Sería el odio ancestral de las columnas, la luz mortecina de los subterráneos o el espanto de que el regalo inútil que buscaba costaba sesenta euros.

El caso es que antes de entrar por la puerta contraria, repase mentalmente la maniobra que tenía que hacer; y era sencilla, lo difícil había sido meter el vehículo en donde lo metí.

Sería que se me fue el demonio al cielo pensando que había perdido el tiempo, sería que vivo en otra vida por dentro de la cabeza, pero el caso es que aquello sonó a desastre y a rozadura.

En realidad no importa por lo que fue ni de quien es la culpa. Dos mil quinientos kilómetros después de comprarlo, he estrenado el coche en una columna anónima que, por supuesto, no quiero ni volver a ver.

Nada grave. Pintura roja y tirar de seguro. No te lo cuento para darle importancia a un hecho que no la tiene, ni para echarte la culpa por ocuparme la cabeza hasta en los desaparcamientos, sino para explicar con un ejemplo una sensación que hace mucho tiempo que tengo.

Cuando la columna se posó en la puerta, paré el coche ante ese pequeño ruido y miré por el retrovisor. Entonces comprendí la situación: la otra columna, el coche de al lado, las dimensiones del vehículo…

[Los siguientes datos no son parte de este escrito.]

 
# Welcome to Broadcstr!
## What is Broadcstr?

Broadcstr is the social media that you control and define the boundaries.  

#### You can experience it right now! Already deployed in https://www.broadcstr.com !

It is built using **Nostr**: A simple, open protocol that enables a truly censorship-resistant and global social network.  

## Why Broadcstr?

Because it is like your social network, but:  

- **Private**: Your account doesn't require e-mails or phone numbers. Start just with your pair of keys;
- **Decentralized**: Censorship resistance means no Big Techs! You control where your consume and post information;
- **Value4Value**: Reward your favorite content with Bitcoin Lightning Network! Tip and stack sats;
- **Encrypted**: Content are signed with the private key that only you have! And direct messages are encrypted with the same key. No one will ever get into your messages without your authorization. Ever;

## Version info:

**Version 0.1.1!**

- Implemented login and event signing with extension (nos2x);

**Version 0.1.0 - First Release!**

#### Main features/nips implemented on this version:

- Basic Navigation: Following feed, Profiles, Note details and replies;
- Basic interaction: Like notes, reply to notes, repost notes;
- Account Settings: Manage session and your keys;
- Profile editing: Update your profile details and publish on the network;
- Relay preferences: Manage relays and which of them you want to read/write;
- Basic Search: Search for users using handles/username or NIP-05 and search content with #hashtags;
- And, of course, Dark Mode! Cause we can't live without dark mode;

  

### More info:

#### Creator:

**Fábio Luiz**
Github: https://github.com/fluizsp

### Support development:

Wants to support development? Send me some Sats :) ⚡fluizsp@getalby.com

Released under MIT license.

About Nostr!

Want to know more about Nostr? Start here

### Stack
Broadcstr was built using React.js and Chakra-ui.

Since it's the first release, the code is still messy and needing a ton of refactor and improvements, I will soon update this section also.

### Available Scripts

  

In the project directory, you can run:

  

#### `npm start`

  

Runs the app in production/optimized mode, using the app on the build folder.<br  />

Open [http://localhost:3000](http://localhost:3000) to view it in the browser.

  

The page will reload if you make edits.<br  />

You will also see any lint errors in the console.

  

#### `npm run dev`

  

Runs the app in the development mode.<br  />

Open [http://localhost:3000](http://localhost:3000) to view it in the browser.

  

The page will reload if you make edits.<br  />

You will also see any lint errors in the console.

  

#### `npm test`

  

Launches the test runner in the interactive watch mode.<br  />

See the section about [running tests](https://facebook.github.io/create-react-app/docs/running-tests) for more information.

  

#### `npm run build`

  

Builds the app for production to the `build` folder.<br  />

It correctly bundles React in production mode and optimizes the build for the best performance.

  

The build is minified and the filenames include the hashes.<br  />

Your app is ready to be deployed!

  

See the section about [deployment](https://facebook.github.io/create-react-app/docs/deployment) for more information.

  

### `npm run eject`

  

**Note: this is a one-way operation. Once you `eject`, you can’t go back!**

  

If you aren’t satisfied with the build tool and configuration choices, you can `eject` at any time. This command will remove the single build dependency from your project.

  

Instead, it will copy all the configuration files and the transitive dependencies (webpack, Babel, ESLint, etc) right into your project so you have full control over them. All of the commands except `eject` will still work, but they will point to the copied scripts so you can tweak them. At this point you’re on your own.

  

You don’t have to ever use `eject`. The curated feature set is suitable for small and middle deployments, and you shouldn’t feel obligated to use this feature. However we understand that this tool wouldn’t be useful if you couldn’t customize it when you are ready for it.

Entendí que, hiciera lo que hiciera, maniobrase de cualquier manera, iba a hacer algún estropicio en alguno o en todos los lados. Y es muy difícil moverse sabiendo que vas a hacer daño.

Pero salí. Con la dentera que da ir arañando la puerta al moverse, salí. Salí confiando en mi abuela, porque todo tiene apaño, menos la muerte.